Reply #4 on: July 20, 2009, 07:28:49 PM
Technique is not some routine of exercises that we do day to day. Those are exercises, albeit we classify them as "technical" exercises. Technique is, and always has been, the movements we make to achieve the desired sound. Ergo, you are practicing technique any time you play a piece with an attentive ear to improve the quality of your sound. Technical exercises can be useful for focusing on certain aspects of technique, but there is nothing (except an actual piece, and even then not all aspects of technique are normally present in a single work) that will improve your "overall technique". You may disagree, but for every passage you play with your fingerwork (normally addressed by the majority of technical exercises), I can find one where the fingers do nothing except transfer the power of the forearm and/or upper arm to the keyboard. Hanon and many technical exercises do not examine this branch of technique at all, the operation of the arms.

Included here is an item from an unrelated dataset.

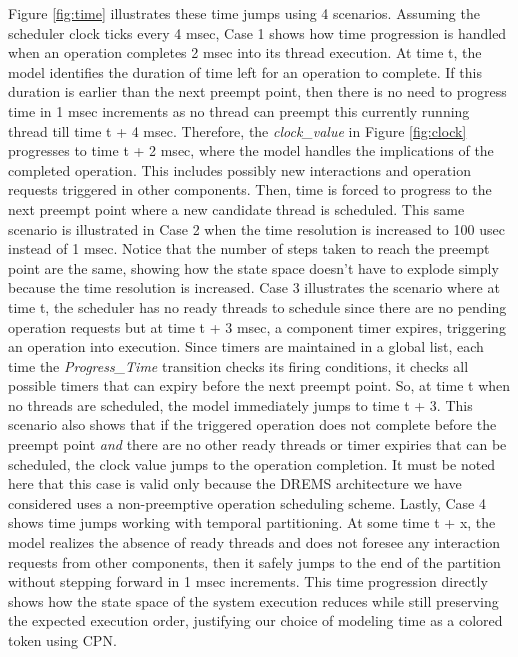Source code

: Figure \ref{fig:time} illustrates these time jumps using 4 scenarios. Assuming the scheduler clock ticks every 4 msec, Case 1 shows how time progression is handled when an operation completes 2 msec into its thread execution. At time t, the model identifies the duration of time left for an operation to complete. If this duration is earlier than the next preempt point, then there is no need to progress time in 1 msec increments as no thread can preempt this currently running thread till time t + 4 msec. Therefore, the \emph{clock\_value} in Figure \ref{fig:clock} progresses to time t + 2 msec, where the model handles the implications of the completed operation. This includes possibly new interactions and operation requests triggered in other components. Then, time is forced to progress to the next preempt point where a new candidate thread is scheduled. This same scenario is illustrated in Case 2 when the time resolution is increased to 100 usec instead of 1 msec. Notice that the number of steps taken to reach the preempt point are the same, showing how the state space doesn't have to explode simply because the time resolution is increased. Case 3 illustrates the scenario where at time t, the scheduler has no ready threads to schedule since there are no pending operation requests but at time t + 3 msec, a component timer expires, triggering an operation into execution. Since timers are maintained in a global list, each time the \emph{Progress\_Time} transition checks its firing conditions, it checks all possible timers that can expiry before the next preempt point. So, at time t when no threads are scheduled, the model immediately jumps to time t + 3. This scenario also shows that if the triggered operation does not complete before the preempt point \emph{and} there are no other ready threads or timer expiries that can be scheduled, the clock value jumps to the operation completion. It must be noted here that this case is valid only because the DREMS architecture we have considered uses a non-preemptive operation scheduling scheme. Lastly, Case 4 shows time jumps working with temporal partitioning. At some time t + x, the model realizes the absence of ready threads and does not foresee any interaction requests from other components, then it safely jumps to the end of the partition without stepping forward in 1 msec increments. This time progression directly shows how the state space of the system execution reduces while still preserving the expected execution order, justifying our choice of modeling time as a colored token using CPN.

Nor do they describe how to distribute the weight of the body in regards to position on the keyboard.

Now, when I say this, I mean that the focus of the exercise is not on the arms, not does the preface usefully describe what to do (Hanon says nothing, as far as I can remember), not that we don't have to or instinctively use the arms during this exercise, but we don't give them the conscious attention they need to develop properly.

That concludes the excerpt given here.